Они отнесли Ратмира в избу и уложили на Мстишину лавку. Мстиша одела его в старую и заношенную, но чистую рубаху, что подала ей Незвана, а сама устроилась на полу возле Ратмира. Она принесла свежей воды и, смочив в ней тряпку, осторожно отжала несколько капель в иссохшие губы мужа. Теперь его тело горело, и Мстиша едва успевала отирать испарину с его взмокшего лба.
– Что я еще могу сделать? – спросила она Шуляка, когда Незвана почти насильно отвела ее к столу, чтобы та хоть немного поела.
– Только молиться Великой, – мрачно ответил колдун.
Это была одна из самых долгих ночей в Мстишиной жизни. Больше всего она боялась заснуть и, проснувшись, увидеть, что Ратмир умер. Или снова обернулся волком. Или что все оказалось лишь мороком, привидевшимся ей, когда она в очередной раз задремала за прялкой. Поэтому она снова и снова прикасалась к мужу, и ощущение его охваченного жаром тела под пальцами, в иной раз испугавшее бы ее до смерти, нынче приносило облегчение. Если горячий, значит, живой.
Мстиша на удивление быстро приняла превращение Ратмира. Все ее существование в последние дни было сосредоточено лишь на нем одном, но теперь, когда все свершилось, она словно не заметила этого. Мстислава простодушно полагала, что, стоит Ратмиру обернуться человеком, как ее мытарства закончатся. Но, кажется, они только начинались.
Как ни крепилась Мстиша, стараясь не поддаться сну, ее все-таки сморило. Она подскочила на месте от испуга: ей показалось, будто она сейчас упадет. Быстро хлопая глазами под стук неистово заходящегося сердца, Мстиша огляделась вокруг. Шипя и трескаясь, догорала очередная лучина, с печи доносились тихое посвистывание Шуляка и сопение девчонки. Чуть успокоившись, Мстислава перевела взор на Ратмира и едва не вскрикнула: он смотрел на нее со слабой, но такой знакомой и, казалось, уже навечно забытой улыбкой.
Мстиша схватила мужа за руки.
– Родная, – прошептал он, и в его изломанном, почти неузнаваемом голосе было столько нежности, что к горлу подступил ком. – Не плачь, не надо, – выдохнул Ратмир, и Мстиша, сдерживая рыдания, попыталась улыбнуться. Но судорожная улыбка дала трещину, и она со всхлипом уткнулась в горячие ладони мужа. Он гладил ее по трясущимся плечам и голове. Мстиша изо всех сил пыталась сдержаться, но ее горе и вина, копившиеся все это время, хлынули под весом внезапно навалившегося счастья, словно жито из прохудившегося мешка.

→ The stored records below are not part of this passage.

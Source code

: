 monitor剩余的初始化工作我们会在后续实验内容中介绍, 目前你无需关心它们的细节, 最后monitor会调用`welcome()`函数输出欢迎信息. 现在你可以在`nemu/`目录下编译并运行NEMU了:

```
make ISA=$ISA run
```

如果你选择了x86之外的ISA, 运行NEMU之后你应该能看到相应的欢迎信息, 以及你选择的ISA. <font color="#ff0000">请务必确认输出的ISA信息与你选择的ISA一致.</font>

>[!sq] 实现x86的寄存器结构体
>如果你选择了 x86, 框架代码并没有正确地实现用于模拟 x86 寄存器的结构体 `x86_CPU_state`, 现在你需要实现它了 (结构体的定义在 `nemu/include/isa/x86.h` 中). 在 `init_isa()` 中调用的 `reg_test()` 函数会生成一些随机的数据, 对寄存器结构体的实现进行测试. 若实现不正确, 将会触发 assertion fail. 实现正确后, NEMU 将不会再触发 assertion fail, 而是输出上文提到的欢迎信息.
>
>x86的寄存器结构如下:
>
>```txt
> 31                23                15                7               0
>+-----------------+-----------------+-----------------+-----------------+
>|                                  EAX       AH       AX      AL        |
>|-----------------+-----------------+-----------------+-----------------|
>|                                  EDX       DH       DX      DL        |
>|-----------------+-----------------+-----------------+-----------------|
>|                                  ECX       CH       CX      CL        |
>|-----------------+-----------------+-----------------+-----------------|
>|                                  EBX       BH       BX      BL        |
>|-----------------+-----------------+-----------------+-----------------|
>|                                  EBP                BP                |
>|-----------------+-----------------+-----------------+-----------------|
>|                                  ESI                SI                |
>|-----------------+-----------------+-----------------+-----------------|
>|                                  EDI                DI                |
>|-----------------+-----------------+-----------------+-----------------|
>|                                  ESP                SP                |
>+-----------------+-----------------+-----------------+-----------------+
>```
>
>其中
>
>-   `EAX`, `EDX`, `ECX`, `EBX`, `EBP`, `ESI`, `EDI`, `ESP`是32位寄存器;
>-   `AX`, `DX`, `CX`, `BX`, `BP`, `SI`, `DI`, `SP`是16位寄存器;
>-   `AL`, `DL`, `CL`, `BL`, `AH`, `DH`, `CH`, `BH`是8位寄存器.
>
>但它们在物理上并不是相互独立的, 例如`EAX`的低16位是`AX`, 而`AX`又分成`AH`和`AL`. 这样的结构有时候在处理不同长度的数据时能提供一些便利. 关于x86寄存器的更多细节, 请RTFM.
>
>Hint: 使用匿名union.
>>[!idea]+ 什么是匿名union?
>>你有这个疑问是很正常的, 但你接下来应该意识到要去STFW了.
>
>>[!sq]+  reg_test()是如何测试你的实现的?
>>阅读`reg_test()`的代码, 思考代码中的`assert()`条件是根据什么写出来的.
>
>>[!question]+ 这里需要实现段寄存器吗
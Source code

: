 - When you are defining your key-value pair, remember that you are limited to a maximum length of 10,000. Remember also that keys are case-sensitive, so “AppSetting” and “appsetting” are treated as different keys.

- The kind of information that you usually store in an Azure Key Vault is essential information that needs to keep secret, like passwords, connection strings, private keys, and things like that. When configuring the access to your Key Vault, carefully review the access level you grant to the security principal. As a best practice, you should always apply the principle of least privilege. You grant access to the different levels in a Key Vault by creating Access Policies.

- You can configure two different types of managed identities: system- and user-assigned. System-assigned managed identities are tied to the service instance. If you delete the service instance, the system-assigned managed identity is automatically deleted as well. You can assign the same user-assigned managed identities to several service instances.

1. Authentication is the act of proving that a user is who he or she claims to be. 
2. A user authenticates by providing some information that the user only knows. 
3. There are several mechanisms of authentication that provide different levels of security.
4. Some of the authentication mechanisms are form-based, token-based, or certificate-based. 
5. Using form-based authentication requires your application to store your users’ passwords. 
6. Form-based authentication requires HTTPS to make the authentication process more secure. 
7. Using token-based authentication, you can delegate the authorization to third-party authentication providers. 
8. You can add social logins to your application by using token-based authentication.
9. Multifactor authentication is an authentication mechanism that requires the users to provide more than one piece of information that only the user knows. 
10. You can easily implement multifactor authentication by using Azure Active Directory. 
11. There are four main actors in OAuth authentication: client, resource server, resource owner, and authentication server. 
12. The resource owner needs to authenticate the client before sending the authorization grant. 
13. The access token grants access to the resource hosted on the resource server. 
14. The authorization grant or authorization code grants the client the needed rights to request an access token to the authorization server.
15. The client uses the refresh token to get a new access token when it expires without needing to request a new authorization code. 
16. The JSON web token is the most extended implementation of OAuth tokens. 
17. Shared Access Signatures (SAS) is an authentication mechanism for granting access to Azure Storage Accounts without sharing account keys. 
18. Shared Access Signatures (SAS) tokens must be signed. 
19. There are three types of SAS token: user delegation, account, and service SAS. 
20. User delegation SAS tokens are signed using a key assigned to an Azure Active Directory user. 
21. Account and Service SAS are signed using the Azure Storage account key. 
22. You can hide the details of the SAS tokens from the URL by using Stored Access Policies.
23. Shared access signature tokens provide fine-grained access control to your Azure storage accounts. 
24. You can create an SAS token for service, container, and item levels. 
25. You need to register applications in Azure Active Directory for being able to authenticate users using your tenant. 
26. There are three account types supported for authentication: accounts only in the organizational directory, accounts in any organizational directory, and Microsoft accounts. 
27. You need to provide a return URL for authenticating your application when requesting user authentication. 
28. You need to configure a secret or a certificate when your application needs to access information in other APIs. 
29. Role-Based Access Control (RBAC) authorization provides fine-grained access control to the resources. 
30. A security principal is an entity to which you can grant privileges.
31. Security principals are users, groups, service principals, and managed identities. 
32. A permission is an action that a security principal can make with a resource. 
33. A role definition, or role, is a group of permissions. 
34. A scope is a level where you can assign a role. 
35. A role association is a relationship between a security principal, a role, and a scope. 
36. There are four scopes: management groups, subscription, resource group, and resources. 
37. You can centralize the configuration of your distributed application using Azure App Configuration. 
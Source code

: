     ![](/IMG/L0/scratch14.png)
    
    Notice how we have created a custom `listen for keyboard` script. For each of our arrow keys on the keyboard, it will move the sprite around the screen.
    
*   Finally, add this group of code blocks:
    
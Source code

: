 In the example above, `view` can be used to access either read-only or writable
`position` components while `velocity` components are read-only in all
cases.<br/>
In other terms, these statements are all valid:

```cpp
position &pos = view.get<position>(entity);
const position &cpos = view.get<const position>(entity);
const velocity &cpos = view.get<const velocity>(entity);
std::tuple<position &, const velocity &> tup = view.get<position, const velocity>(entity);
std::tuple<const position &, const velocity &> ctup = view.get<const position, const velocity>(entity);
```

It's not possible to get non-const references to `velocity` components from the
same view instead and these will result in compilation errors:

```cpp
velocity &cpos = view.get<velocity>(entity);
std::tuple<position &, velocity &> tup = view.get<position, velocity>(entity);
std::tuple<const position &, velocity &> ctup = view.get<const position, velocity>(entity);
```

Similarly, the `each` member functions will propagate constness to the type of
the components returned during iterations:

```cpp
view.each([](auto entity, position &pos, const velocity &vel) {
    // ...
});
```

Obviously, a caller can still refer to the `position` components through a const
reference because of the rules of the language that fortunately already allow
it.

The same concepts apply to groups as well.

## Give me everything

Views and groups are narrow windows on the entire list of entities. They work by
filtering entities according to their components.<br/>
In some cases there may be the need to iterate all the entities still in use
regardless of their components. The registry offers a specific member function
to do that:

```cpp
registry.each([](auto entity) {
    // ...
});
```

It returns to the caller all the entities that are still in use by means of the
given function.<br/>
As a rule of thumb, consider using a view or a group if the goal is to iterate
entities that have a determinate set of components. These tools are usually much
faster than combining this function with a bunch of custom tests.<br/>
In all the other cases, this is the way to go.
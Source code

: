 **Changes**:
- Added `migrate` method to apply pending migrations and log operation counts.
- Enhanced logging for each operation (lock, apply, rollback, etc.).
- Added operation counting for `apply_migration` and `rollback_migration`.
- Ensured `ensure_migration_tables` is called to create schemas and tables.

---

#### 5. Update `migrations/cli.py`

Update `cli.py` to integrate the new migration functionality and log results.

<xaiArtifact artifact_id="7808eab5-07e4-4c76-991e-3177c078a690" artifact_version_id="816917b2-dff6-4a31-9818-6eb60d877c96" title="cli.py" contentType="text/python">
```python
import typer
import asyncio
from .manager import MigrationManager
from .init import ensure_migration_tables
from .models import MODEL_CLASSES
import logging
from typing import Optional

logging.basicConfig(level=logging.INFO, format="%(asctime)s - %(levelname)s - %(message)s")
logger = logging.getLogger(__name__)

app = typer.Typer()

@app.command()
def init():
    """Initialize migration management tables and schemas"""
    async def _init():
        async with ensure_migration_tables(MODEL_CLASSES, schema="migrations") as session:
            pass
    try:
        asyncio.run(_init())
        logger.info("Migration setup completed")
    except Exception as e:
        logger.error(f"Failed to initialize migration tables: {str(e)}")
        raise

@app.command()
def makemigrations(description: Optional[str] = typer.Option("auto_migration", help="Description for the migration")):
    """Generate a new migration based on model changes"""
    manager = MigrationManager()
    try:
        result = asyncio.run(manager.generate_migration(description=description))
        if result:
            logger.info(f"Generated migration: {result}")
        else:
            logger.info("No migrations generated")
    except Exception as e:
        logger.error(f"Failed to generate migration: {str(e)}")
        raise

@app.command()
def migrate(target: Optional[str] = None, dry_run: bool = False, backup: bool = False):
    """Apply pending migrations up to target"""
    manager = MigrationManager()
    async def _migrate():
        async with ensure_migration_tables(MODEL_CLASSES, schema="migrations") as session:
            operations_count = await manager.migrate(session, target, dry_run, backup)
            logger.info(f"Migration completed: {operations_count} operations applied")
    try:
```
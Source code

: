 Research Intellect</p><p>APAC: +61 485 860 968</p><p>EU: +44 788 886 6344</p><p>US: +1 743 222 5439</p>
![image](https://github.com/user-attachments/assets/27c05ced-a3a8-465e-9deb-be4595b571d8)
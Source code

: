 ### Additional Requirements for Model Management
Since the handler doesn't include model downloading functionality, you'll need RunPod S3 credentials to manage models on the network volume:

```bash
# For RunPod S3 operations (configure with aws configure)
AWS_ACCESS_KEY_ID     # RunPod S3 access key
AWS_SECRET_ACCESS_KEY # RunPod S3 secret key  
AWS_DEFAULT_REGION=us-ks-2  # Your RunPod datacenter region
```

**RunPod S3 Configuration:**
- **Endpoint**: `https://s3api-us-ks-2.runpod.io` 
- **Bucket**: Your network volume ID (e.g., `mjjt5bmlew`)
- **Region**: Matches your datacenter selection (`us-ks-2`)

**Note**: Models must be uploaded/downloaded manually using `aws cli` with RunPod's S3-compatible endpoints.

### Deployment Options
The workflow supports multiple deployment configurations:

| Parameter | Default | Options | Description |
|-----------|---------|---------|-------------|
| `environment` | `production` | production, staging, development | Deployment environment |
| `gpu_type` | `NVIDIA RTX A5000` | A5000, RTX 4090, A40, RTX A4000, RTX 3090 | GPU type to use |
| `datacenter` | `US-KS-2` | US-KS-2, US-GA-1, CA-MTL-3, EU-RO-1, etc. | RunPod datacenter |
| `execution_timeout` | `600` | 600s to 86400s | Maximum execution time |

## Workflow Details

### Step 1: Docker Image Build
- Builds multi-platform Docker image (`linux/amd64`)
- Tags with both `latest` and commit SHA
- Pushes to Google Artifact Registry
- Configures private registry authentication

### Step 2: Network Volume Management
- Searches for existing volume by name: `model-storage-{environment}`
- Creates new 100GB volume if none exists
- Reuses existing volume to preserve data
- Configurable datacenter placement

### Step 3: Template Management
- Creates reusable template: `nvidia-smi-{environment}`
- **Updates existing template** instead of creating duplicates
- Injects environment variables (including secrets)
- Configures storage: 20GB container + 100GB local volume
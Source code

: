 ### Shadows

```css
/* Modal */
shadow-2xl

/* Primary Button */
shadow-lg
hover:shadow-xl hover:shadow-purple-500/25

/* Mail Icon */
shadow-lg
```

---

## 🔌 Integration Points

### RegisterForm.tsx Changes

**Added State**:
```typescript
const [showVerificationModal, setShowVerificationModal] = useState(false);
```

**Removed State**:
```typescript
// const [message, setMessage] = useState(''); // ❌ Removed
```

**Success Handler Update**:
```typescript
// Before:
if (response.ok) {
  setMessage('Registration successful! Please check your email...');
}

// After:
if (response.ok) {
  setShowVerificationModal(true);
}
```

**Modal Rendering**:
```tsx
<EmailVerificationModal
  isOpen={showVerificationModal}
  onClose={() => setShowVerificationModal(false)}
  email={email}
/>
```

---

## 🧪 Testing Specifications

– Прости меня, прости, прости, – без конца повторяла она. Слезы мешали говорить, и Мстиша боялась, что Ратмир не поймет, но он услышал.
– Не надо, не плачь. Все минуло. Мы вместе, и это главное.
– Ты сможешь простить меня? – подняла заплаканное лицо Мстислава, и сбившийся платок соскользнул с ее головы, обнажая неровные короткие пряди.
– Я простил тебя, давно простил, – выдохнул Ратмир. Его воспаленный взгляд обежал лицо жены, и брови изумленно надломились над переносицей. – Что с твоими волосами?
Мстислава всхлипнула, но сразу взяла себя в руки. Вытерев мокрые щеки ладонью, она поправила платок, пряча уродливую прическу.
– Ничего, отрастут. Зато ты вернулся ко мне.
Ратмир слабо улыбнулся.
– Конечно, отрастут. – Его голос стал глуше, а руки, сжимавшие Мстишины пальцы, медленно разжались. Взгляд Ратмира помутнел. Он точно перестал видеть Мстишу, а потом и вовсе закрыл глаза. По его лбу стекли две струйки пота.
– Что с тобой? – встревоженно спросила Мстислава, торопливо вытирая его лицо. – Любый мой, родный, что с тобой?
– Жарко, – прошептал Ратмир и дернул головой. – Ничего, отрастут. Главное, что… Как же жарко…
Слова постепенно становились все менее разборчивыми, и вскоре с губ Ратмира слетал лишь бессвязный бред.